Would you reproduce all of the entries exactly?

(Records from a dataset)
▶

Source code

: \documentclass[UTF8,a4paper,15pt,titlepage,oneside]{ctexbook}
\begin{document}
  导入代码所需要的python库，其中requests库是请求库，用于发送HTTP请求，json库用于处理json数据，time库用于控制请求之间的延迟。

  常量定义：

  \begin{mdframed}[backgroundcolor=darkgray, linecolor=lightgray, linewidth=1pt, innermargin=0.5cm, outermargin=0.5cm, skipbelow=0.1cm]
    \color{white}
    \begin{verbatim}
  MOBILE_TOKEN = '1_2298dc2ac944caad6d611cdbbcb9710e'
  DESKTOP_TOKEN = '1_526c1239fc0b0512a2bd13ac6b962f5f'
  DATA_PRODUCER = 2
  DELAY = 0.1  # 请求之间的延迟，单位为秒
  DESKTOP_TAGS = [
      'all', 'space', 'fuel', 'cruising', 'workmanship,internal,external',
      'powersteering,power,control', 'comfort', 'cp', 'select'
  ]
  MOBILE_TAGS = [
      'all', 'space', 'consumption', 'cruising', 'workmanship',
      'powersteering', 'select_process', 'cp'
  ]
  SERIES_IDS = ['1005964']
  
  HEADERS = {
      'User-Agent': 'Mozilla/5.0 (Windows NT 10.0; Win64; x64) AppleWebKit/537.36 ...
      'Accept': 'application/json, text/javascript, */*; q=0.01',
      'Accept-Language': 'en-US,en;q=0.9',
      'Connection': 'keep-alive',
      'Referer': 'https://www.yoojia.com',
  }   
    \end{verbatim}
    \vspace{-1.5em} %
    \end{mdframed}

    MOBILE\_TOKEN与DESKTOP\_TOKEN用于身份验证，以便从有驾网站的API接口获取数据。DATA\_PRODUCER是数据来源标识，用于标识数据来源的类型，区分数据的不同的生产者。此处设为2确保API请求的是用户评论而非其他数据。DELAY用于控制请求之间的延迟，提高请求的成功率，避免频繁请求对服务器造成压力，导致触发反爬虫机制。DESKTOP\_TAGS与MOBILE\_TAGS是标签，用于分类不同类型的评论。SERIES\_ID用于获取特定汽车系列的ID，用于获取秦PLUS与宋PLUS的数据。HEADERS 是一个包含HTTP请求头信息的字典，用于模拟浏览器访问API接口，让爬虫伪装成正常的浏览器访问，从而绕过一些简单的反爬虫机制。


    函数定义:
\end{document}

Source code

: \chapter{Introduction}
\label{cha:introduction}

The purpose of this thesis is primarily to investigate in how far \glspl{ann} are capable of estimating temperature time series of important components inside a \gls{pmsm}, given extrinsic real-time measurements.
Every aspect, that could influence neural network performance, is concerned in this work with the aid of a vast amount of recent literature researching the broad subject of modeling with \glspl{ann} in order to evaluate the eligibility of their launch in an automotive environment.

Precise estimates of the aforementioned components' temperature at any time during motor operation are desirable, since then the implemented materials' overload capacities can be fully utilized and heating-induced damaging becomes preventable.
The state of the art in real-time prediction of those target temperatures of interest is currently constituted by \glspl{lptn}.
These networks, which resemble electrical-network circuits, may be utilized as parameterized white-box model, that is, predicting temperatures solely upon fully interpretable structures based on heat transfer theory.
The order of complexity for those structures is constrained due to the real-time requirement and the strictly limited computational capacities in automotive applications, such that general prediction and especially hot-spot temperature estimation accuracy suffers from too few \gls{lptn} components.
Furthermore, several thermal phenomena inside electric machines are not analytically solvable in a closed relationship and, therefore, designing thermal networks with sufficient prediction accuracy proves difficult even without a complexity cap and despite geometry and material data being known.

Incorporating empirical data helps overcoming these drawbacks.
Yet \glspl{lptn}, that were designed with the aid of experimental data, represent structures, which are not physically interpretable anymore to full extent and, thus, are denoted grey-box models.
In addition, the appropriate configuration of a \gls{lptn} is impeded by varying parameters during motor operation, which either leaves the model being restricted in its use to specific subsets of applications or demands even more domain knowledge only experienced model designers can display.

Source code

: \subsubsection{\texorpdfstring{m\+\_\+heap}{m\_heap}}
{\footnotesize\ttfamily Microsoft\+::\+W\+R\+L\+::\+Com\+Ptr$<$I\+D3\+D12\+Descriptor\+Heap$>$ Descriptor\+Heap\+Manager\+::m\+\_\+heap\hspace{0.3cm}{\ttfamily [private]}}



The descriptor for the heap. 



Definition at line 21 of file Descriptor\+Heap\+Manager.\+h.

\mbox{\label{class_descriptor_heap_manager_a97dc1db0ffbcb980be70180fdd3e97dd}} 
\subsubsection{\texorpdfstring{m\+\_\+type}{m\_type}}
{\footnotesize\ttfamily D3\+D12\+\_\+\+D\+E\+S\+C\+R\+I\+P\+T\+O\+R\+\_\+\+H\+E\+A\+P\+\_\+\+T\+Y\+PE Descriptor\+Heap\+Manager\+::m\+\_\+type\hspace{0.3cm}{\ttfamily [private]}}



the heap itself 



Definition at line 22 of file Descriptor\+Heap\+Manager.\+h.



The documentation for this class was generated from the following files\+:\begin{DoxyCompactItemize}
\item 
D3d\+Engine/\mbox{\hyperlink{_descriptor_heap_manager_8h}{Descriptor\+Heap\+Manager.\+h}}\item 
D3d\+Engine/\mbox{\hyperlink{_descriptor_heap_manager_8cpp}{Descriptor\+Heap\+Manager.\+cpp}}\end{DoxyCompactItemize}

◀

Exercise response:
Source code

: \documentclass[UTF8,a4paper,15pt,titlepage,oneside]{ctexbook}
\begin{document}
  导入代码所需要的python库，其中requests库是请求库，用于发送HTTP请求，json库用于处理json数据，time库用于控制请求之间的延迟。

  常量定义：

  \begin{mdframed}[backgroundcolor=darkgray, linecolor=lightgray, linewidth=1pt, innermargin=0.5cm, outermargin=0.5cm, skipbelow=0.1cm]
    \color{white}
    \begin{verbatim}
  MOBILE_TOKEN = '1_2298dc2ac944caad6d611cdbbcb9710e'
  DESKTOP_TOKEN = '1_526c1239fc0b0512a2bd13ac6b962f5f'
  DATA_PRODUCER = 2
  DELAY = 0.1  # 请求之间的延迟，单位为秒
  DESKTOP_TAGS = [
      'all', 'space', 'fuel', 'cruising', 'workmanship,internal,external',
      'powersteering,power,control', 'comfort', 'cp', 'select'
  ]
  MOBILE_TAGS = [
      'all', 'space', 'consumption', 'cruising', 'workmanship',
      'powersteering', 'select_process', 'cp'
  ]
  SERIES_IDS = ['1005964']
  
  HEADERS = {
      'User-Agent': 'Mozilla/5.0 (Windows NT 10.0; Win64; x64) AppleWebKit/537.36 ...
      'Accept': 'application/json, text/javascript, */*; q=0.01',
      'Accept-Language': 'en-US,en;q=0.9',
      'Connection': 'keep-alive',
      'Referer': 'https://www.yoojia.com',
  }   
    \end{verbatim}
    \vspace{-1.5em} %
    \end{mdframed}

    MOBILE\_TOKEN与DESKTOP\_TOKEN用于身份验证，以便从有驾网站的API接口获取数据。DATA\_PRODUCER是数据来源标识，用于标识数据来源的类型，区分数据的不同的生产者。此处设为2确保API请求的是用户评论而非其他数据。DELAY用于控制请求之间的延迟，提高请求的成功率，避免频繁请求对服务器造成压力，导致触发反爬虫机制。DESKTOP\_TAGS与MOBILE\_TAGS是标签，用于分类不同类型的评论。SERIES\_ID用于获取特定汽车系列的ID，用于获取秦PLUS与宋PLUS的数据。HEADERS 是一个包含HTTP请求头信息的字典，用于模拟浏览器访问API接口，让爬虫伪装成正常的浏览器访问，从而绕过一些简单的反爬虫机制。


    函数定义:
\end{document}

Source code

: \chapter{Introduction}
\label{cha:introduction}

The purpose of this thesis is primarily to investigate in how far \glspl{ann} are capable of estimating temperature time series of important components inside a \gls{pmsm}, given extrinsic real-time measurements.
Every aspect, that could influence neural network performance, is concerned in this work with the aid of a vast amount of recent literature researching the broad subject of modeling with \glspl{ann} in order to evaluate the eligibility of their launch in an automotive environment.

Precise estimates of the aforementioned components' temperature at any time during motor operation are desirable, since then the implemented materials' overload capacities can be fully utilized and heating-induced damaging becomes preventable.
The state of the art in real-time prediction of those target temperatures of interest is currently constituted by \glspl{lptn}.
These networks, which resemble electrical-network circuits, may be utilized as parameterized white-box model, that is, predicting temperatures solely upon fully interpretable structures based on heat transfer theory.
The order of complexity for those structures is constrained due to the real-time requirement and the strictly limited computational capacities in automotive applications, such that general prediction and especially hot-spot temperature estimation accuracy suffers from too few \gls{lptn} components.
Furthermore, several thermal phenomena inside electric machines are not analytically solvable in a closed relationship and, therefore, designing thermal networks with sufficient prediction accuracy proves difficult even without a complexity cap and despite geometry and material data being known.

Incorporating empirical data helps overcoming these drawbacks.
Yet \glspl{lptn}, that were designed with the aid of experimental data, represent structures, which are not physically interpretable anymore to full extent and, thus, are denoted grey-box models.
In addition, the appropriate configuration of a \gls{lptn} is impeded by varying parameters during motor operation, which either leaves the model being restricted in its use to specific subsets of applications or demands even more domain knowledge only experienced model designers can display.

Source code

: \subsubsection{\texorpdfstring{m\+\_\+heap}{m\_heap}}
{\footnotesize\ttfamily Microsoft\+::\+W\+R\+L\+::\+Com\+Ptr$<$I\+D3\+D12\+Descriptor\+Heap$>$ Descriptor\+Heap\+Manager\+::m\+\_\+heap\hspace{0.3cm}{\ttfamily [private]}}



The descriptor for the heap. 



Definition at line 21 of file Descriptor\+Heap\+Manager.\+h.

\mbox{\label{class_descriptor_heap_manager_a97dc1db0ffbcb980be70180fdd3e97dd}} 
\subsubsection{\texorpdfstring{m\+\_\+type}{m\_type}}
{\footnotesize\ttfamily D3\+D12\+\_\+\+D\+E\+S\+C\+R\+I\+P\+T\+O\+R\+\_\+\+H\+E\+A\+P\+\_\+\+T\+Y\+PE Descriptor\+Heap\+Manager\+::m\+\_\+type\hspace{0.3cm}{\ttfamily [private]}}



the heap itself 



Definition at line 22 of file Descriptor\+Heap\+Manager.\+h.



The documentation for this class was generated from the following files\+:\begin{DoxyCompactItemize}
\item 
D3d\+Engine/\mbox{\hyperlink{_descriptor_heap_manager_8h}{Descriptor\+Heap\+Manager.\+h}}\item 
D3d\+Engine/\mbox{\hyperlink{_descriptor_heap_manager_8cpp}{Descriptor\+Heap\+Manager.\+cpp}}\end{DoxyCompactItemize}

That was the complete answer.